The Baron stepped closer, studying Emil's face.

"You speak like a noble," he said. "But smell like rebellion."

"And you wear your titles like armor," Emil said evenly. "But forget that they are rusting."

Gasps echoed. Even the priest took a half-step forward.

The Baron turned to the villagers. "If I find out anyone is hiding the Crown's men—or harboring ideas that spit on our King's order—there will be punishment. For all."

He mounted his horse.

"Remember this, villagers. The King may be far, but he sees. And the Crown never forgets."
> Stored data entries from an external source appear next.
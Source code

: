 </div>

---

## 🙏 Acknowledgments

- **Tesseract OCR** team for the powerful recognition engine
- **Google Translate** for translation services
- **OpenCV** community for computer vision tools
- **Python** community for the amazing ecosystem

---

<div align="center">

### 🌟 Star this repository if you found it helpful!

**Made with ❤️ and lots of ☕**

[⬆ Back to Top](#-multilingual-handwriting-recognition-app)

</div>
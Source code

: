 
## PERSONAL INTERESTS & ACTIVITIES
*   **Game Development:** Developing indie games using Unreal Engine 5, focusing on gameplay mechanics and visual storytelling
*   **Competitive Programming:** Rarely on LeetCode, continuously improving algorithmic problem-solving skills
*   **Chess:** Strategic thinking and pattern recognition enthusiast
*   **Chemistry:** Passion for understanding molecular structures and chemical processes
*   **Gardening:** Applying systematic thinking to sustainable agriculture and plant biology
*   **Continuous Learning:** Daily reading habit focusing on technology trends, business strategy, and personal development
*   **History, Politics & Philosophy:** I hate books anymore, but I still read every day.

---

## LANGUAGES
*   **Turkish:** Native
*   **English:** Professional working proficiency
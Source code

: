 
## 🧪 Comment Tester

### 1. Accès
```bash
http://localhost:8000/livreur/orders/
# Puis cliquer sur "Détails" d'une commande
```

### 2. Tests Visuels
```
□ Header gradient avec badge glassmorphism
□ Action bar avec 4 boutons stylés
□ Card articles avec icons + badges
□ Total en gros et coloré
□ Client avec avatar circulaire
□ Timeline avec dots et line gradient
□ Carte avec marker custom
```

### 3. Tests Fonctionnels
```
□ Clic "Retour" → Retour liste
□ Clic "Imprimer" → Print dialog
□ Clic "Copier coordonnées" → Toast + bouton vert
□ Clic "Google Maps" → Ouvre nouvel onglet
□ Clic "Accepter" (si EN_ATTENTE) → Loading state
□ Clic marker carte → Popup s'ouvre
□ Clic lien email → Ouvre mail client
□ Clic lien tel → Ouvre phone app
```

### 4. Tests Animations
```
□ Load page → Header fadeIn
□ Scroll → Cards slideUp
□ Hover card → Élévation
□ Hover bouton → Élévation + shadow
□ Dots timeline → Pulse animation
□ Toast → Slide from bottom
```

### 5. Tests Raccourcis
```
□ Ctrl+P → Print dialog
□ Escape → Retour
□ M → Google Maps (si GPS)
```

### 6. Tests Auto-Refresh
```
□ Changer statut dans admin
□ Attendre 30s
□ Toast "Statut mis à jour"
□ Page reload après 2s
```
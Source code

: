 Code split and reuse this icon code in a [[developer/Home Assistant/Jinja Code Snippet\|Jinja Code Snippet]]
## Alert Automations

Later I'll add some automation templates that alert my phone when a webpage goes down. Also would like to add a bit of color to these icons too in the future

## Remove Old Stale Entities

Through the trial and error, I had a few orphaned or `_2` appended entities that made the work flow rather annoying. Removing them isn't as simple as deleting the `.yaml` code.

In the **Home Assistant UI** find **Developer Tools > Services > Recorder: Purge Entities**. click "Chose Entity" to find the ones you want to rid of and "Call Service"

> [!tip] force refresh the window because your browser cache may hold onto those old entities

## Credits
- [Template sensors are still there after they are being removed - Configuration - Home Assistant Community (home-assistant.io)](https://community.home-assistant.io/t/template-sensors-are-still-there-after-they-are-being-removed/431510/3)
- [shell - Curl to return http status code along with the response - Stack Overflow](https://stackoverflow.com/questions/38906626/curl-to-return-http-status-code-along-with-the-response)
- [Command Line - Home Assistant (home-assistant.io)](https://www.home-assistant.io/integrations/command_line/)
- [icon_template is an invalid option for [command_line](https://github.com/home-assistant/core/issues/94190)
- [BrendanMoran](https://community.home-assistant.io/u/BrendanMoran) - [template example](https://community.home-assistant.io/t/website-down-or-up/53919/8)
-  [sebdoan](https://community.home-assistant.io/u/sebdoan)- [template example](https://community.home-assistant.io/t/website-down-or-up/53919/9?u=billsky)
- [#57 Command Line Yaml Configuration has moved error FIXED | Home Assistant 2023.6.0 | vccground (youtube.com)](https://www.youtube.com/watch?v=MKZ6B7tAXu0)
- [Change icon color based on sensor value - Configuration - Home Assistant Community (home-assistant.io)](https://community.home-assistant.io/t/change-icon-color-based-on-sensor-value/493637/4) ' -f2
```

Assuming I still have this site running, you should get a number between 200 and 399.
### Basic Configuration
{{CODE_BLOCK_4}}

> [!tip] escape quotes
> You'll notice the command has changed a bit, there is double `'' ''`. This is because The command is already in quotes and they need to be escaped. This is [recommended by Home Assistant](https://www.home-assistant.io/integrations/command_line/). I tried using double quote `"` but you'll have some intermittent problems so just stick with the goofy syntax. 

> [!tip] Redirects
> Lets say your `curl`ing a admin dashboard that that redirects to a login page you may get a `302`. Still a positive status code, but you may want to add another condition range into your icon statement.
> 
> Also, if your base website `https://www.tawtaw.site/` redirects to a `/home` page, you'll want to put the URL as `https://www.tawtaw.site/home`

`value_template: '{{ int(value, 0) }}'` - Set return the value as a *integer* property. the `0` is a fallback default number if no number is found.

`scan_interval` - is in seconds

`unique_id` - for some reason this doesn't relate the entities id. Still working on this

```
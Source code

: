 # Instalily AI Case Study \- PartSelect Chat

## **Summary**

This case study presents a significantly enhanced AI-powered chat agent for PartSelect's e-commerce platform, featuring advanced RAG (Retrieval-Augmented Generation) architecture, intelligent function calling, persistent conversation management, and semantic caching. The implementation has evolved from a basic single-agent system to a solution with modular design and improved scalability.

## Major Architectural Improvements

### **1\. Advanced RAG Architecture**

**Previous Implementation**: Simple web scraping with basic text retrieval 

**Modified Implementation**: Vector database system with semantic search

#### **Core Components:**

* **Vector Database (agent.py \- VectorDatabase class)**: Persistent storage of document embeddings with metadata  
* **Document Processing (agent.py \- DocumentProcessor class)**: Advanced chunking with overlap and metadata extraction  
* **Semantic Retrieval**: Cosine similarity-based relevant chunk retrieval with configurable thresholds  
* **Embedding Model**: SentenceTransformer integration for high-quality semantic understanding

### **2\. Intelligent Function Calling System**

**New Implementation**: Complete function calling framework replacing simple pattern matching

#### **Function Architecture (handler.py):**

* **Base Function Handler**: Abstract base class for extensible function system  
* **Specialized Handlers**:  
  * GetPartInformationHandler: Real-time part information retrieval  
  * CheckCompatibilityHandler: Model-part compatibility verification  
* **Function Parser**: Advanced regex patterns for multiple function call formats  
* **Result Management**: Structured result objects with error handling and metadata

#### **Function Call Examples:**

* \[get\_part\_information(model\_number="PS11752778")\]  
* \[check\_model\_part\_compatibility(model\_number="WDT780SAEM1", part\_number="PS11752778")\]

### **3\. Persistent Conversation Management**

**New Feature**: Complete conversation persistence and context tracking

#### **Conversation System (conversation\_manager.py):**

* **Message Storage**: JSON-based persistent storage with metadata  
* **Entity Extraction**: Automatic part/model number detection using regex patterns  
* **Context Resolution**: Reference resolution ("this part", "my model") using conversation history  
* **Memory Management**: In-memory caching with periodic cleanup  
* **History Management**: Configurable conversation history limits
As they rode off, Gerwin muttered under his breath, "That went well."

That night, Emil gathered his inner circle.

"They'll come back. Not with questions, but with torches. We have a few weeks. A month if we're lucky."

The ex-soldier cracked his knuckles. "Then we hit first."

Emil shook his head. "No. We prepare. I'm not interested in martyrdom. I want to win."

He pointed at the table—his crude map of the region, marked with parchment pieces, charcoal lines, and notes.

"We send a letter. To the other village chief across the river. The man who hates the Crown."

Aldric nodded slowly. "And if he refuses?"

Emil's voice hardened.

"Then I'll remind him that the Crown already treats him like a criminal. Might as well make it true."